De Wasserspielplatz a Wasserspielplatz, de Plansche en Plansche

Imagen de Mama Lobita

Lola recién cumplió dos meses y en Berlín sigue brillando el sol. Todo bien. La vacaciones de la Kita de Jonas terminaron y ya hemos regresado a la rutina de “las niñas en casa y los niños a trabajar”. Me imagino que a los más modernos este comentario les dará repelús, pero es mi manera de contarles que todo a vuelto a la normalidad: Jean-Michel ha reconectado su Iphone, ha recuperado los Aufträge que dejó en standby antes del Schließzeit y vuelve a diseñar como un loco; Jonas está en la guardería, en la Kita, hasta las tres; Beatrice, Lola y yo seguimos en casa. Pero tranquilos, todos los y las que os tirasteis de los pelos acusándome de víbora del sistema social alemán y otros piropos similares, tengo una noticia que os alegrará: os había anunciado que a partir del pasado 1 de Agosto nuestra economía familiar iba a crecer, que íbamos a ser mensualmente 150 euros más ricos que hasta ahora.

La realidad es que no es así: el anunciado Betreuungsgeld para críos entre uno y tres años que no vayan a la Kita o Krippe (porque las mamás no quieren, como yo, o porque no han encontrado plaza) tiene un Stichtag, el 1 de Agosto del 2012. Es decir, sólo podrán recibir esos 150 euros mensuales las familias cuyos hijos e hijas hayan nacido a partir del 1 de Agosto del 2012 y ahora no vayan a la guardería.
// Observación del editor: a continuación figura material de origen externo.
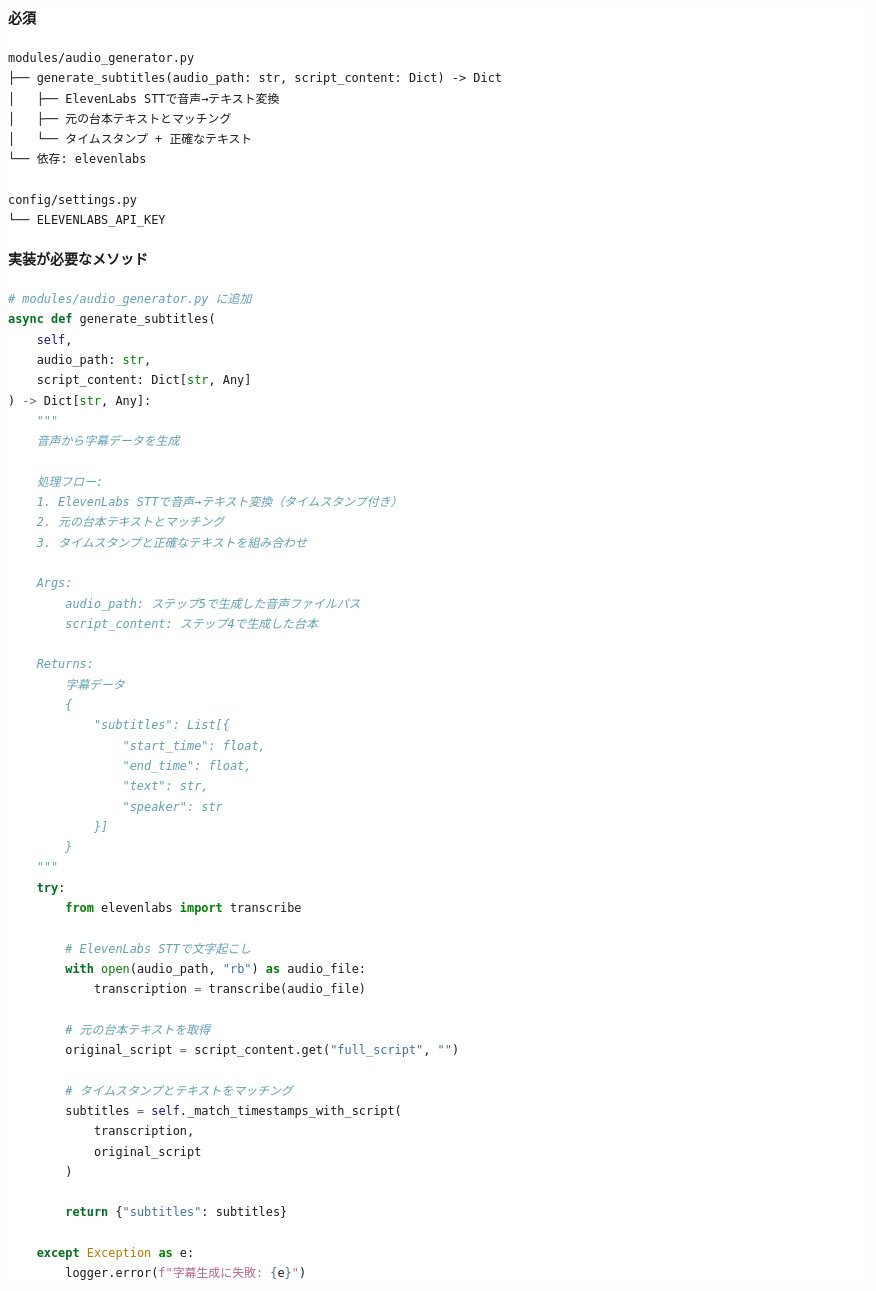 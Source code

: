 #### 必須
```
modules/audio_generator.py
├── generate_subtitles(audio_path: str, script_content: Dict) -> Dict
│   ├── ElevenLabs STTで音声→テキスト変換
│   ├── 元の台本テキストとマッチング
│   └── タイムスタンプ + 正確なテキスト
└── 依存: elevenlabs

config/settings.py
└── ELEVENLABS_API_KEY
```

#### 実装が必要なメソッド
```python
# modules/audio_generator.py に追加
async def generate_subtitles(
    self, 
    audio_path: str, 
    script_content: Dict[str, Any]
) -> Dict[str, Any]:
    """
    音声から字幕データを生成
    
    処理フロー:
    1. ElevenLabs STTで音声→テキスト変換（タイムスタンプ付き）
    2. 元の台本テキストとマッチング
    3. タイムスタンプと正確なテキストを組み合わせ
    
    Args:
        audio_path: ステップ5で生成した音声ファイルパス
        script_content: ステップ4で生成した台本
        
    Returns:
        字幕データ
        {
            "subtitles": List[{
                "start_time": float,
                "end_time": float,
                "text": str,
                "speaker": str
            }]
        }
    """
    try:
        from elevenlabs import transcribe
        
        # ElevenLabs STTで文字起こし
        with open(audio_path, "rb") as audio_file:
            transcription = transcribe(audio_file)
        
        # 元の台本テキストを取得
        original_script = script_content.get("full_script", "")
        
        # タイムスタンプとテキストをマッチング
        subtitles = self._match_timestamps_with_script(
            transcription,
            original_script
        )
        
        return {"subtitles": subtitles}
        
    except Exception as e:
        logger.error(f"字幕生成に失敗: {e}")
```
Beatrice es del 2011, con lo cual queda fuera. Para Lola sí que lo podré solicitar, pero cuando cumpla un año, el próximo verano. Aquí lo teneis todo. Mientras, tengo el Mutterschaftsgeld, el Elterngeld y un tercer Kindergeld mensual (184 euros) dazu... pero no os agobiaré más con detalles, pues ya os lo conté todo la primera vez que hablamos, en mi presentación.

Hoy quería contaros cómo está siendo el verano del siglo en Berlín. Sol, sol, sol... y alguna lluvia, sí, pero nocturna o matutina o en el spät abends. Nada grave. Como Lola es todavía pequeña y, como todavía no tiene su pasaporte para viajar, estas vacaciones nos hemos quedado en casa. Quizá alguno de vosotros gritará que, después de tener la Geburtsurkunde del Standesamt ya se puede ir uno corriendo al Bürgeramt más cercano y pedir el pasaporte alemán para el bebé, el Kinderreisepass, que es una gestioncilla de diez minutitos por 13 euros de Gebühren. Pero en nuestro caso no podemos solicitarlo porque ni Jean-Michel, canadiense, ni yo, con pasaporte español, vivimos desde hace ocho años en Alemania, cosa que nos exige el Auswärtiges Amt. Aunque por poco: yo llevo unos seis y medio, él, cinco. Para Lola, igual que para Beatrice, hemos solicitado las nacionalidades española y canadiense... pero lleva su tiempo, lo del papeleo y los Termine, en los respectivos consulados.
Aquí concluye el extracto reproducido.